Source material START

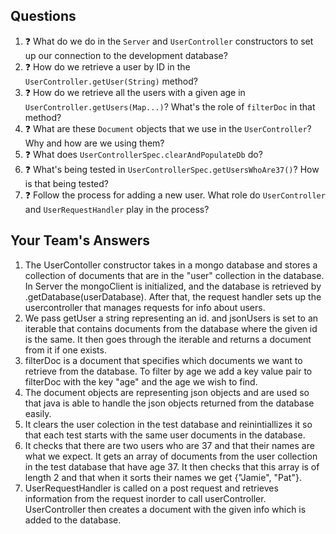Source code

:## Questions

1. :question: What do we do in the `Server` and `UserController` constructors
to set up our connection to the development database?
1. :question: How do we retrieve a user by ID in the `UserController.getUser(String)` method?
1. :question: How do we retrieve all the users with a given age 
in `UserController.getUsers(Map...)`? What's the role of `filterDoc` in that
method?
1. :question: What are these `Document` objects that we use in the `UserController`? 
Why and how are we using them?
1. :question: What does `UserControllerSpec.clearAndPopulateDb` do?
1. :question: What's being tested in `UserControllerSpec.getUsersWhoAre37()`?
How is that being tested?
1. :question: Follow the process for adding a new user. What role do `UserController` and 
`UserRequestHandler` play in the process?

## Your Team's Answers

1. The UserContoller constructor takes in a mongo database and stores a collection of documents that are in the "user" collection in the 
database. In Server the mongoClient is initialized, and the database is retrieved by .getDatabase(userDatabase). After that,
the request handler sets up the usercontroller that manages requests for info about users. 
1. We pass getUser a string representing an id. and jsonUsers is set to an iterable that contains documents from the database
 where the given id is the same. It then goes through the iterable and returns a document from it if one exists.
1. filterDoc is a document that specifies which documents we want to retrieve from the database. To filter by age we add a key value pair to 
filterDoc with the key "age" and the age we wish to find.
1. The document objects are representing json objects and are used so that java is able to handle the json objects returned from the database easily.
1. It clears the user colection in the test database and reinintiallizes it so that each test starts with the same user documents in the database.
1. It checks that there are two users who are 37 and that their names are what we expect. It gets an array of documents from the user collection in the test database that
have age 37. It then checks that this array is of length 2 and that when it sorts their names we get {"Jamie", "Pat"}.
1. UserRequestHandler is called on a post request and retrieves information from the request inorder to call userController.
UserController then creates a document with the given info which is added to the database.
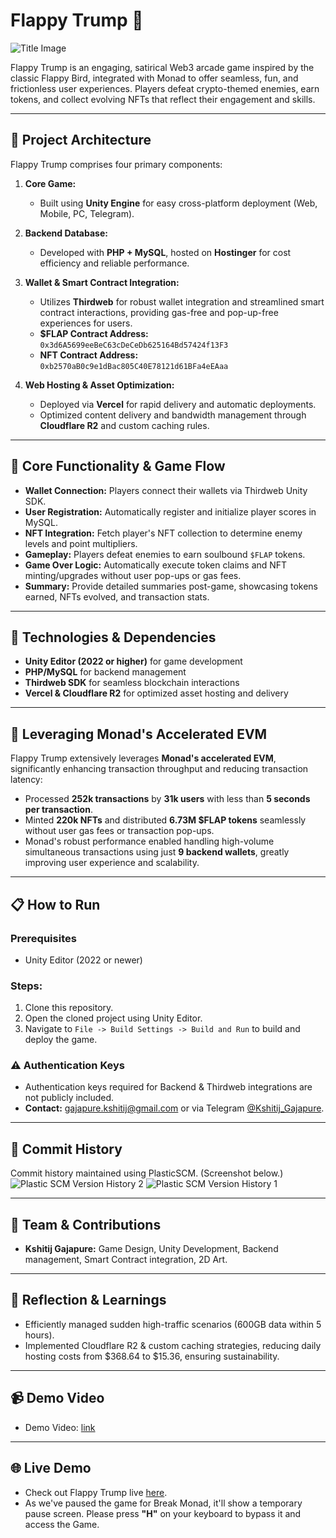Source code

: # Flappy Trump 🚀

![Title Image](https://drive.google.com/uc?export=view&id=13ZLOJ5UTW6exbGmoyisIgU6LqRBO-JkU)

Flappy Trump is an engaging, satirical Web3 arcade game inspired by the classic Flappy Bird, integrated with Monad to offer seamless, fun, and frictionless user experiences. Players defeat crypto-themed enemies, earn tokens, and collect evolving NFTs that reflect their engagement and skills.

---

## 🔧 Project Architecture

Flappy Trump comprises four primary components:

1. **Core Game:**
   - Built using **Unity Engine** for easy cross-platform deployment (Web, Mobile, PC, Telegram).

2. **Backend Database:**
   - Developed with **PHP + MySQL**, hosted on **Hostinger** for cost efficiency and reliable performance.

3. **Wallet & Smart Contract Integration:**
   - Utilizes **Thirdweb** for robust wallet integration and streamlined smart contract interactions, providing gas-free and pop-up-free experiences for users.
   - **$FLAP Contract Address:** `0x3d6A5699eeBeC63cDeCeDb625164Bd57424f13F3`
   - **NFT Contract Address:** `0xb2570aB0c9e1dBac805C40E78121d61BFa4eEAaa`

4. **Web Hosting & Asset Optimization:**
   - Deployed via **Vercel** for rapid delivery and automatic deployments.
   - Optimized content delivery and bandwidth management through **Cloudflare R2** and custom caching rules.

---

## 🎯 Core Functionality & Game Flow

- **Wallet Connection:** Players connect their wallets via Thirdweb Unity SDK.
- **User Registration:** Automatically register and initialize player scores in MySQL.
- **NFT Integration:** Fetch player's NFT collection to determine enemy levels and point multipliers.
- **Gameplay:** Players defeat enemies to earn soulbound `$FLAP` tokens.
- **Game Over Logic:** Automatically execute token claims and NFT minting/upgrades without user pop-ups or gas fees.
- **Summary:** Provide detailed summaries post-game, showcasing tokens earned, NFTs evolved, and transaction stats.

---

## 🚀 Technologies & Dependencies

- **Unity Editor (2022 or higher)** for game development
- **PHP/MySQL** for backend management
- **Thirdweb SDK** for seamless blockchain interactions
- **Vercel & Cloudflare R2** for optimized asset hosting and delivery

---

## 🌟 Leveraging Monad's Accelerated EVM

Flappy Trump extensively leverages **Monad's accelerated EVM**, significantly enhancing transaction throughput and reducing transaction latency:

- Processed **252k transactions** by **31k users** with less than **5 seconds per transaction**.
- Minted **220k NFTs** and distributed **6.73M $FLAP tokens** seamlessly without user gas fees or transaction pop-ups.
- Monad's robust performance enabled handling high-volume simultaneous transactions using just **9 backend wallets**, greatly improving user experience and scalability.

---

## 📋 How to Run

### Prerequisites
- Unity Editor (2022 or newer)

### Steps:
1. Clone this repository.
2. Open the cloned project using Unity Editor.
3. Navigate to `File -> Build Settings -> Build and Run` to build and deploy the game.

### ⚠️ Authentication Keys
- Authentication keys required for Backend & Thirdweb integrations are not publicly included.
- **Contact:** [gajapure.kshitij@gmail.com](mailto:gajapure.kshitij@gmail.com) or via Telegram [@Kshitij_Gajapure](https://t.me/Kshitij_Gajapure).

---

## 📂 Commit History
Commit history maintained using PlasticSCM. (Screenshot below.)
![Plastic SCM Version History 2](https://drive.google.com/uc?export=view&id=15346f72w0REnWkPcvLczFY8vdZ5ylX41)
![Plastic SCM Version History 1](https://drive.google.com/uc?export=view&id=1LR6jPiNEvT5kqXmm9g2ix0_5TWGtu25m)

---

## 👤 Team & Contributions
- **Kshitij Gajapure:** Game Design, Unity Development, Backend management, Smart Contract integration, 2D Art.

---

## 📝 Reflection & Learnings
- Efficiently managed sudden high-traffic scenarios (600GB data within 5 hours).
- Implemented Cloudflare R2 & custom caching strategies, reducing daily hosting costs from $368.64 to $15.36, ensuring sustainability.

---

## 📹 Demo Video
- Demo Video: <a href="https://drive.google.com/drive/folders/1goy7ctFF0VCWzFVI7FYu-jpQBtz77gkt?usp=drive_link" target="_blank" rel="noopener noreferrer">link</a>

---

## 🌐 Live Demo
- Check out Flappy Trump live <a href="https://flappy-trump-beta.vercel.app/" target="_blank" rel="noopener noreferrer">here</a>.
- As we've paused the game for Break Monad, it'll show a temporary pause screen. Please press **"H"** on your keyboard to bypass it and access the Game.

Source material END

Instructions to follow: Please count the lines above that contain the word "Monad", and reply with the number alone.

Task response: 5